** Data shown **
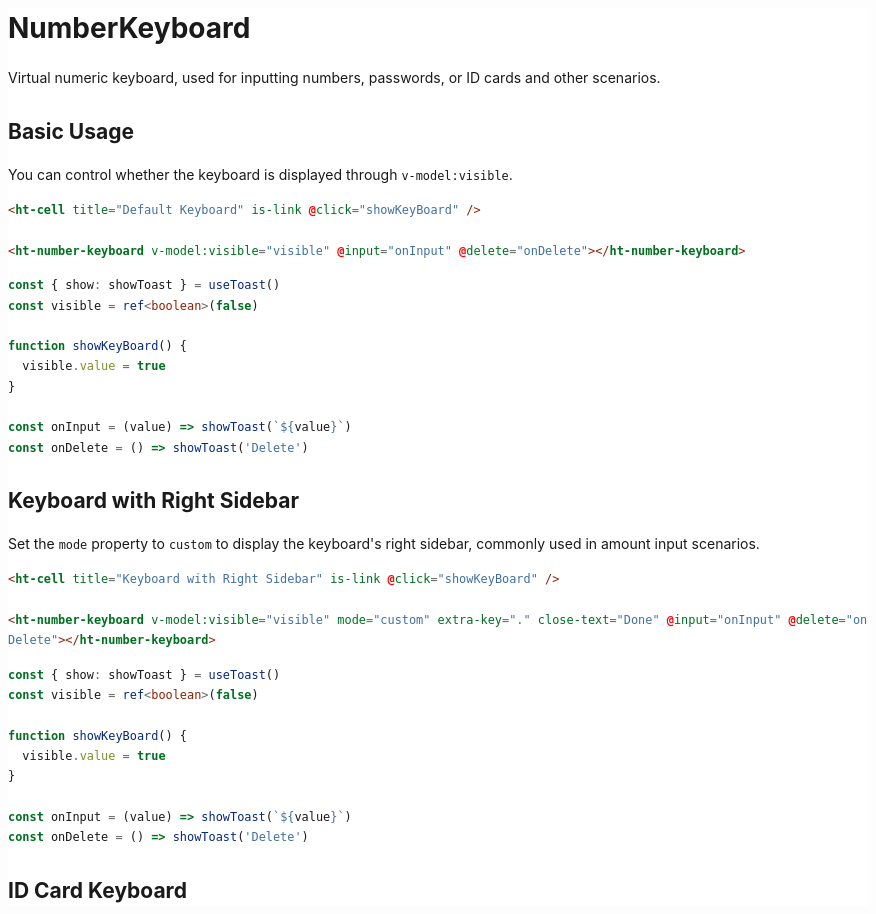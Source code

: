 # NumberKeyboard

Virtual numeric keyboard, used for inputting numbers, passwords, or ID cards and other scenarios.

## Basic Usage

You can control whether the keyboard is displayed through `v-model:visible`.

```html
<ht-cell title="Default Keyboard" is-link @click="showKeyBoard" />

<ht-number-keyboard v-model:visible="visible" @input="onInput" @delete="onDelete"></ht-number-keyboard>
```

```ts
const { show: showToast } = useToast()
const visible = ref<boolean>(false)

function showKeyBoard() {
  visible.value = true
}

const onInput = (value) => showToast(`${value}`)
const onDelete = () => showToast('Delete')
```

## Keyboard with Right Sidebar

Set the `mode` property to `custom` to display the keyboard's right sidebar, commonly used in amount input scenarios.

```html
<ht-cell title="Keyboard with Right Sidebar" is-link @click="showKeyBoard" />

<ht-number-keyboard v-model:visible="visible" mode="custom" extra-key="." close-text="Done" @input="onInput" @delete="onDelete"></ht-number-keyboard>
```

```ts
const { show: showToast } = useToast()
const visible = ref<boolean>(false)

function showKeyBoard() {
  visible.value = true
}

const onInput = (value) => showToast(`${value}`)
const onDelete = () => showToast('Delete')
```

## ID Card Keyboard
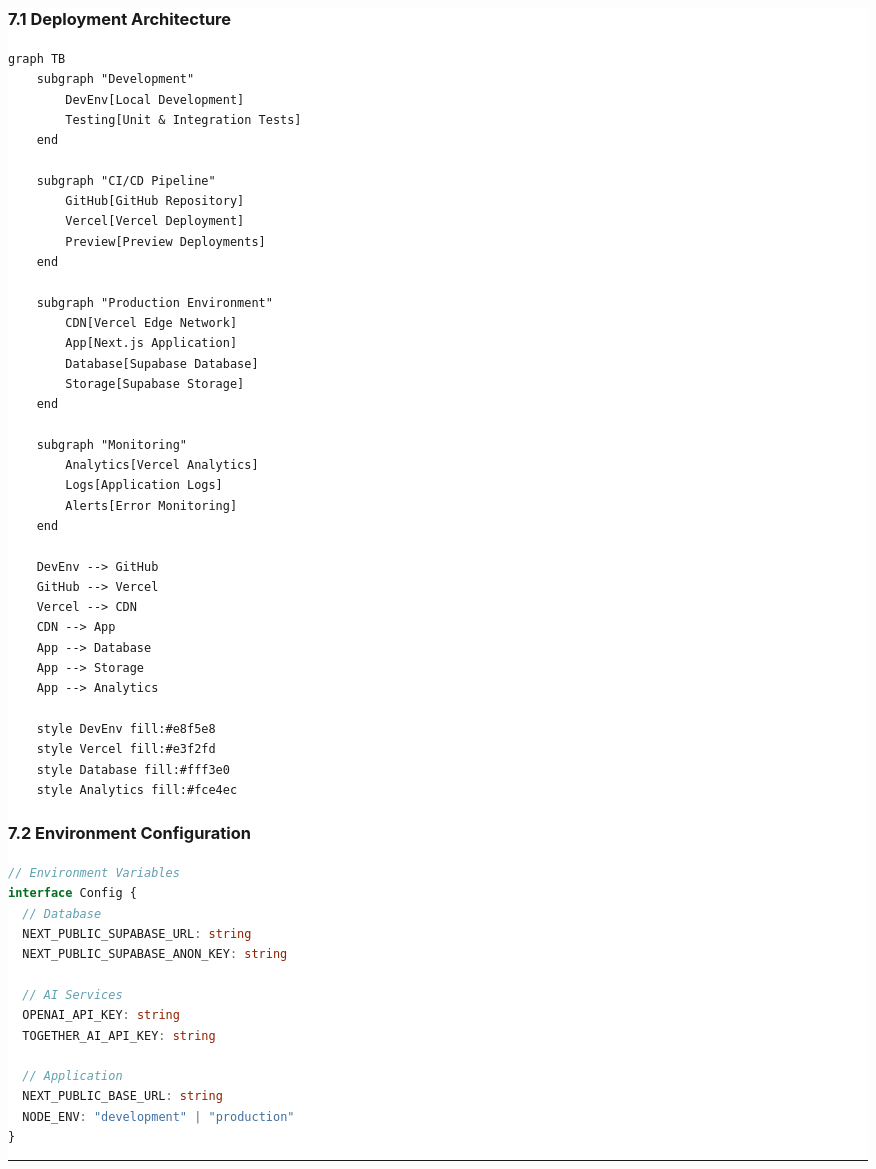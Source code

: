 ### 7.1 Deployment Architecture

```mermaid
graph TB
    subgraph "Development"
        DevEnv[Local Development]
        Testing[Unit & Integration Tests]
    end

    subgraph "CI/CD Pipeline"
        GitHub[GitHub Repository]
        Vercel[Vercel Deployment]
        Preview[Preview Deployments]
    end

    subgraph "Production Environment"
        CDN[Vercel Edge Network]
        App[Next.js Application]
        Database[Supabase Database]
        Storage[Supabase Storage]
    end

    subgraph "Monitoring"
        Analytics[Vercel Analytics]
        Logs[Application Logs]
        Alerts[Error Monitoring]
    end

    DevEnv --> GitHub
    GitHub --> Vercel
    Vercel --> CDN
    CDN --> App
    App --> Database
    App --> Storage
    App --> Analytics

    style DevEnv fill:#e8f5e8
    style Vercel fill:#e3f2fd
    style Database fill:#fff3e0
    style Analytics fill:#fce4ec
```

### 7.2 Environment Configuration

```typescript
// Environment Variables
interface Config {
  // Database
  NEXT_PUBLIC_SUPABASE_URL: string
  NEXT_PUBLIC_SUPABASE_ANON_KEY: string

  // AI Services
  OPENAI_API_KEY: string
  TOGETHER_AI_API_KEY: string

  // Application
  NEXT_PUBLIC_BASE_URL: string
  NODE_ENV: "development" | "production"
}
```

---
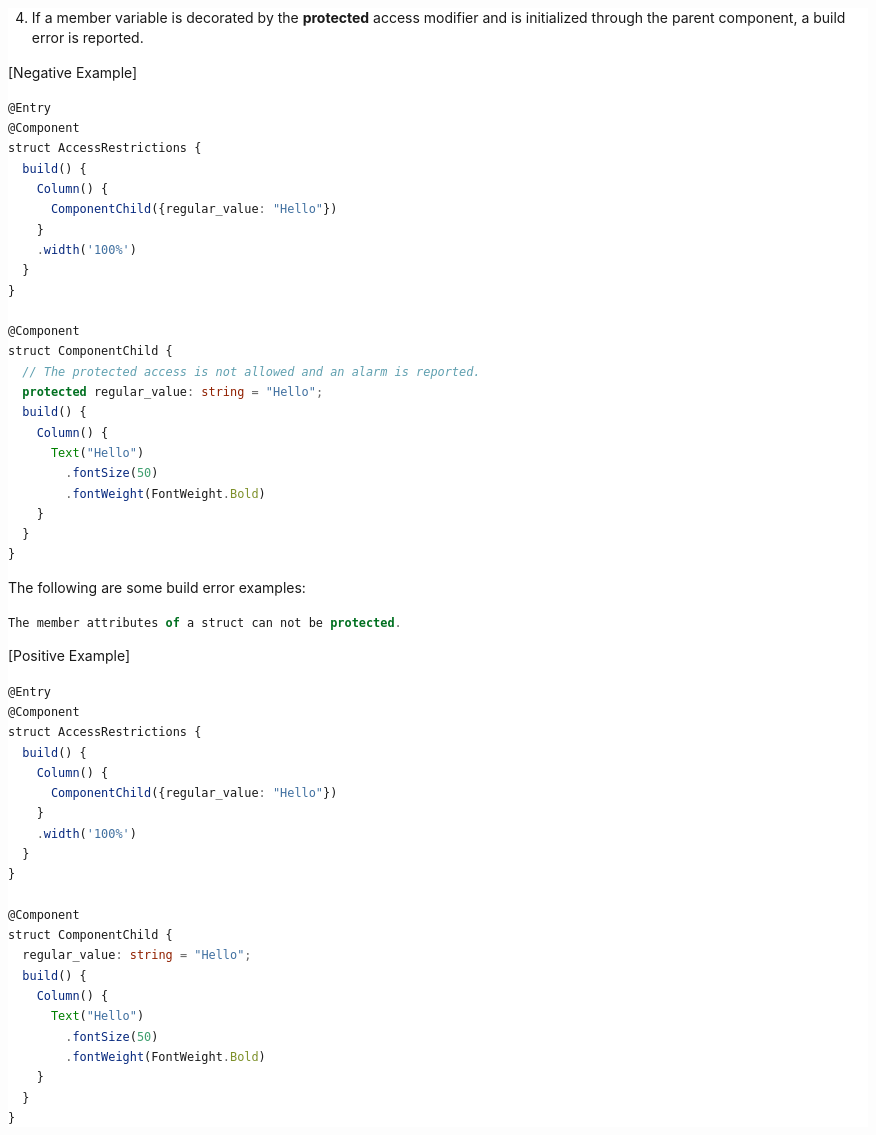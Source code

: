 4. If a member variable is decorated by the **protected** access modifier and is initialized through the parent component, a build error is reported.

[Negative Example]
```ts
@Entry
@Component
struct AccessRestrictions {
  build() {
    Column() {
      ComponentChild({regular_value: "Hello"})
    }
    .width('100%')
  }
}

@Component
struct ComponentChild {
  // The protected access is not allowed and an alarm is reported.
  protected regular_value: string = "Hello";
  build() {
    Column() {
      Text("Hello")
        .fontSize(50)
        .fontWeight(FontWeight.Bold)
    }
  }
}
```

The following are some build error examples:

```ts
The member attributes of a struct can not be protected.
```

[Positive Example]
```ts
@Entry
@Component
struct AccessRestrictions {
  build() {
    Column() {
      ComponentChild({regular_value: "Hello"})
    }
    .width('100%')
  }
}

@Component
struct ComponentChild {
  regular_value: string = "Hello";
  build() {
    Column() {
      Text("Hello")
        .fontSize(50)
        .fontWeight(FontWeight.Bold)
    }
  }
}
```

** What you need to do **
Please retype the data exactly. The pictures do not go in.

** Exercise output **
Source code

: # NumberKeyboard

Virtual numeric keyboard, used for inputting numbers, passwords, or ID cards and other scenarios.

## Basic Usage

You can control whether the keyboard is displayed through `v-model:visible`.

```html
<ht-cell title="Default Keyboard" is-link @click="showKeyBoard" />

<ht-number-keyboard v-model:visible="visible" @input="onInput" @delete="onDelete"></ht-number-keyboard>
```

```ts
const { show: showToast } = useToast()
const visible = ref<boolean>(false)

function showKeyBoard() {
  visible.value = true
}

const onInput = (value) => showToast(`${value}`)
const onDelete = () => showToast('Delete')
```

## Keyboard with Right Sidebar

Set the `mode` property to `custom` to display the keyboard's right sidebar, commonly used in amount input scenarios.

```html
<ht-cell title="Keyboard with Right Sidebar" is-link @click="showKeyBoard" />

<ht-number-keyboard v-model:visible="visible" mode="custom" extra-key="." close-text="Done" @input="onInput" @delete="onDelete"></ht-number-keyboard>
```

```ts
const { show: showToast } = useToast()
const visible = ref<boolean>(false)

function showKeyBoard() {
  visible.value = true
}

const onInput = (value) => showToast(`${value}`)
const onDelete = () => showToast('Delete')
```

## ID Card Keyboard
Source code

: ### 7.1 Deployment Architecture

```mermaid
graph TB
    subgraph "Development"
        DevEnv[Local Development]
        Testing[Unit & Integration Tests]
    end

    subgraph "CI/CD Pipeline"
        GitHub[GitHub Repository]
        Vercel[Vercel Deployment]
        Preview[Preview Deployments]
    end

    subgraph "Production Environment"
        CDN[Vercel Edge Network]
        App[Next.js Application]
        Database[Supabase Database]
        Storage[Supabase Storage]
    end

    subgraph "Monitoring"
        Analytics[Vercel Analytics]
        Logs[Application Logs]
        Alerts[Error Monitoring]
    end

    DevEnv --> GitHub
    GitHub --> Vercel
    Vercel --> CDN
    CDN --> App
    App --> Database
    App --> Storage
    App --> Analytics

    style DevEnv fill:#e8f5e8
    style Vercel fill:#e3f2fd
    style Database fill:#fff3e0
    style Analytics fill:#fce4ec
```

### 7.2 Environment Configuration

```typescript
// Environment Variables
interface Config {
  // Database
  NEXT_PUBLIC_SUPABASE_URL: string
  NEXT_PUBLIC_SUPABASE_ANON_KEY: string

  // AI Services
  OPENAI_API_KEY: string
  TOGETHER_AI_API_KEY: string

  // Application
  NEXT_PUBLIC_BASE_URL: string
  NODE_ENV: "development" | "production"
}
```

---
Source code

: 4. If a member variable is decorated by the **protected** access modifier and is initialized through the parent component, a build error is reported.

[Negative Example]
```ts
@Entry
@Component
struct AccessRestrictions {
  build() {
    Column() {
      ComponentChild({regular_value: "Hello"})
    }
    .width('100%')
  }
}

@Component
struct ComponentChild {
  // The protected access is not allowed and an alarm is reported.
  protected regular_value: string = "Hello";
  build() {
    Column() {
      Text("Hello")
        .fontSize(50)
        .fontWeight(FontWeight.Bold)
    }
  }
}
```

The following are some build error examples:

```ts
The member attributes of a struct can not be protected.
```

[Positive Example]
```ts
@Entry
@Component
struct AccessRestrictions {
  build() {
    Column() {
      ComponentChild({regular_value: "Hello"})
    }
    .width('100%')
  }
}

@Component
struct ComponentChild {
  regular_value: string = "Hello";
  build() {
    Column() {
      Text("Hello")
        .fontSize(50)
        .fontWeight(FontWeight.Bold)
    }
  }
}
```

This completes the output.